The IMF and World Bank have made fighting corruption a key priority, for instance the IMF unveiled a policy to hold member countries to the same standards making it a condition for IMF loans as well as ensuring that the various governments made anti-corruption pledges after setting up the anti-corruption court.
Polling shows that trust in public institutions and governments are near historic lows and a lot of that is rooted in corruption. But as citizens protest (END SARS), multinational organizations demand accountability and officials investigate; ‘anything for the boys’ may soon be a myth left behind.
FACTS SUMMARY
The Corruption Perception Index (CPI) is an annual survey report published by Berlin-based Transparency International since 1995 which ranks countries by their perceived levels of public sector corruption, as determined by expert assessments and opinion surveys.

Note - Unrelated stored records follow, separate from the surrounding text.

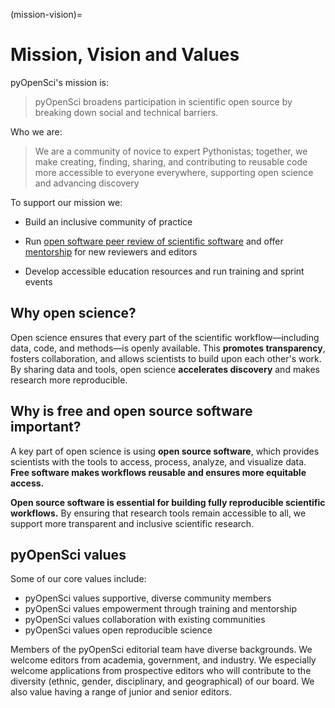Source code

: (mission-vision)=
# Mission, Vision and Values

pyOpenSci's mission is:

> pyOpenSci broadens participation in scientific open source by breaking down social and technical barriers.

Who we are:

> We are a community of novice to expert Pythonistas; together, we make creating, finding, sharing, and contributing to reusable code more accessible to everyone everywhere, supporting open science and advancing discovery

To support our mission we:

* Build an inclusive community of practice

* Run [open software peer review of scientific software](https://www.pyopensci.org/about-peer-review/index.html) and offer [mentorship](https://www.pyopensci.org/#broadening-participation-in-scientific-open-source) for new reviewers and editors
* Develop accessible education resources and run training and sprint events

## Why open science?

Open science ensures that every part of the scientific workflow—including data, code, and methods—is openly available. This **promotes transparency**, fosters collaboration, and allows scientists to build upon each other's work. By sharing data and tools, open science **accelerates discovery** and makes research more reproducible.

## Why is free and open source software important?

A key part of open science is using **open source software**, which provides scientists with the tools to access, process, analyze, and visualize data. **Free software makes workflows reusable and ensures more equitable access.**

<i class="fa-solid fa-book"></i> **Open source software is essential for building fully reproducible scientific workflows.** By ensuring that research tools remain accessible to all, we support more transparent and inclusive scientific research.

## pyOpenSci values

Some of our core values include:

* pyOpenSci values supportive, diverse community members
* pyOpenSci values empowerment through training and mentorship
* pyOpenSci values collaboration with existing communities
* pyOpenSci values open reproducible science


Members of the pyOpenSci editorial team have diverse backgrounds. We welcome editors from academia, government, and industry. We especially welcome applications from prospective editors who will contribute to the diversity (ethnic, gender, disciplinary, and geographical) of our board. We also value having a range of junior and senior editors.
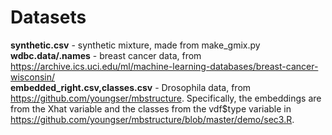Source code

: # Datasets
**synthetic.csv** - synthetic mixture, made from make_gmix.py \
**wdbc.data/.names** - breast cancer data, from https://archive.ics.uci.edu/ml/machine-learning-databases/breast-cancer-wisconsin/ \
**embedded_right.csv,classes.csv** - Drosophila data, from https://github.com/youngser/mbstructure. Specifically, the embeddings are from the Xhat variable and the classes from the vdf$type variable in https://github.com/youngser/mbstructure/blob/master/demo/sec3.R.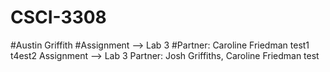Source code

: # CSCI-3308
#Austin Griffith
#Assignment --> Lab 3
#Partner: Caroline Friedman
test1
t4est2
Assignment --> Lab 3
Partner: Josh Griffiths, Caroline Friedman
test
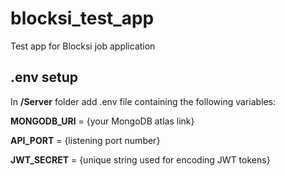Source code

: # blocksi_test_app
Test app for Blocksi job application

## .env setup
In **/Server** folder add .env file containing the following variables:

  **MONGODB_URI** = {your MongoDB atlas link}

  **API_PORT** = {listening port number}

  **JWT_SECRET** = {unique string used for encoding JWT tokens}
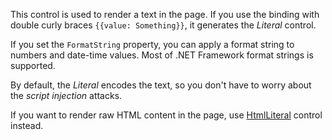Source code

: This control is used to render a text in the page. If you use the binding with double curly braces `{{value: Something}}`, it generates the *Literal* control.

If you set the `FormatString` property, you can apply a format string to numbers and date-time values. Most of .NET Framework format strings is supported.

By default, the *Literal* encodes the text, so you don't have to worry about the *script injection* attacks. 

If you want to render raw HTML content in the page, use [HtmlLiteral](/docs/controls/builtin/HtmlLiteral/{branch}) control instead.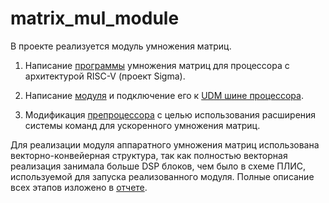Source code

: # matrix_mul_module

В проекте реализуется модуль умножения матриц.

1. Написание [программы](https://github.com/AleksandrBulygin/matrix_mul_module/blob/main/activecore-master/designs/rtl/sigma/sw/apps/matrix_mul/mat_mul_main.c) умножения матриц для процессора с архитектурой RISC-V (проект Sigma).

2. Написание [модуля](https://github.com/AleksandrBulygin/matrix_mul_module/blob/main/activecore-master/designs/rtl/sigma/hw/matrix_mul.sv) и подключение его к  [UDM шине процессора](https://github.com/AleksandrBulygin/matrix_mul_module/blob/main/activecore-master/designs/rtl/sigma/hw/sigma.sv).

3. Модификация [препроцессора](https://github.com/AleksandrBulygin/matrix_mul_module/blob/main/activecore-master/designs/rtl/sigma_tile/hw/coproc_custom0_wrapper.sv) с целью использования расширения системы команд для ускоренного умножения матриц.

Для реализации модуля аппаратного умножения матриц использована векторно-конвейерная структура, так как полностью векторная реализация занимала больше DSP блоков, чем было в схеме ПЛИС, используемой для запуска реализованного модуля. Полные описание всех этапов изложено в [отчете](https://github.com/AleksandrBulygin/matrix_mul_module/blob/main/matrix_mul.pdf).
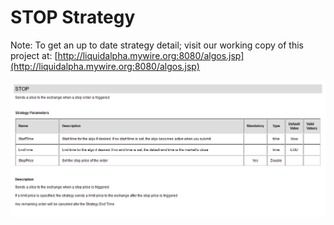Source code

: # STOP Strategy

Note: To get an up to date strategy detail; visit our working copy of this project at:
[http://liquidalpha.mywire.org:8080/algos.jsp](http://liquidalpha.mywire.org:8080/algos.jsp)


![plot](images/STOP-strategy.png)



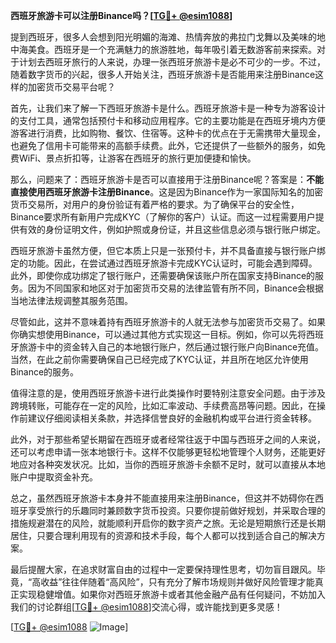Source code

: **西班牙旅游卡可以注册Binance吗？[[TG💪+ @esim1088](https://t.me/s/esim1088)]**

提到西班牙，很多人会想到阳光明媚的海滩、热情奔放的弗拉门戈舞以及美味的地中海美食。西班牙是一个充满魅力的旅游胜地，每年吸引着无数游客前来探索。对于计划去西班牙旅行的人来说，办理一张西班牙旅游卡是必不可少的一步。不过，随着数字货币的兴起，很多人开始关注，西班牙旅游卡是否能用来注册Binance这样的加密货币交易平台呢？

首先，让我们来了解一下西班牙旅游卡是什么。西班牙旅游卡是一种专为游客设计的支付工具，通常包括预付卡和移动应用程序。它的主要功能是在西班牙境内方便游客进行消费，比如购物、餐饮、住宿等。这种卡的优点在于无需携带大量现金，也避免了信用卡可能带来的高额手续费。此外，它还提供了一些额外的服务，如免费WiFi、景点折扣等，让游客在西班牙的旅行更加便捷和愉快。

那么，问题来了：西班牙旅游卡是否可以直接用于注册Binance呢？答案是：**不能直接使用西班牙旅游卡注册Binance**。这是因为Binance作为一家国际知名的加密货币交易所，对用户的身份验证有着严格的要求。为了确保平台的安全性，Binance要求所有新用户完成KYC（了解你的客户）认证。而这一过程需要用户提供有效的身份证明文件，例如护照或身份证，并且这些信息必须与银行账户绑定。

西班牙旅游卡虽然方便，但它本质上只是一张预付卡，并不具备直接与银行账户绑定的功能。因此，在尝试通过西班牙旅游卡完成KYC认证时，可能会遇到障碍。此外，即使你成功绑定了银行账户，还需要确保该账户所在国家支持Binance的服务。因为不同国家和地区对于加密货币交易的法律监管有所不同，Binance会根据当地法律法规调整其服务范围。

尽管如此，这并不意味着持有西班牙旅游卡的人就无法参与加密货币交易了。如果你确实想使用Binance，可以通过其他方式实现这一目标。例如，你可以先将西班牙旅游卡中的资金转入自己的本地银行账户，然后通过银行账户向Binance充值。当然，在此之前你需要确保自己已经完成了KYC认证，并且所在地区允许使用Binance的服务。

值得注意的是，使用西班牙旅游卡进行此类操作时要特别注意安全问题。由于涉及跨境转账，可能存在一定的风险，比如汇率波动、手续费高昂等问题。因此，在操作前建议仔细阅读相关条款，并选择信誉良好的金融机构或平台进行资金转移。

此外，对于那些希望长期留在西班牙或者经常往返于中国与西班牙之间的人来说，还可以考虑申请一张本地银行卡。这样不仅能够更轻松地管理个人财务，还能更好地应对各种突发状况。比如，当你的西班牙旅游卡余额不足时，就可以直接从本地账户中提取资金补充。

总之，虽然西班牙旅游卡本身并不能直接用来注册Binance，但这并不妨碍你在西班牙享受旅行的乐趣同时兼顾数字货币投资。只要你提前做好规划，并采取合理的措施规避潜在的风险，就能顺利开启你的数字资产之旅。无论是短期旅行还是长期居住，只要合理利用现有的资源和技术手段，每个人都可以找到适合自己的解决方案。

最后提醒大家，在追求财富自由的过程中一定要保持理性思考，切勿盲目跟风。毕竟，“高收益”往往伴随着“高风险”，只有充分了解市场规则并做好风险管理才能真正实现稳健增值。如果你对西班牙旅游卡或者其他金融产品有任何疑问，不妨加入我们的讨论群组[[TG💪+ @esim1088](https://t.me/s/esim1088)]交流心得，或许能找到更多灵感！

[[TG💪+ @esim1088](https://t.me/s/esim1088) ![Image](https://i.postimg.cc/4NQfJmqS/Snipaste-2025-05-13-00-14-12.png)]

The CPI scales zero (0) to 100, zero means “Highly Corrupt,” while 100 stands for “Very Clean”.
Nigeria’s ranking on the corruption perception index has continued to drop in the last four years.
With the current ranking, Nigeria is two steps worse off than she was in 2018 when she scored 27 points to place 144th out of 180 countries.
Only 12 countries are perceived to be more corrupt than Nigeria in the whole of Africa. The countries are the Democratic Republic of Congo, Libya, Equatorial Guinea, Sudan, Somalia, Zimbabwe, Chad, Eritrea, Burundi, Congo, Guinea Bissau, and South Sudan.
Somalia and South Sudan remain the most corrupt nations on earth, according to the CPI 2020 ranking.
Denmark, New Zealand, Finland, Singapore, Germany, Sweden, Switzerland, Norway, The Netherlands and Luxembourg are the least corrupt countries in the world.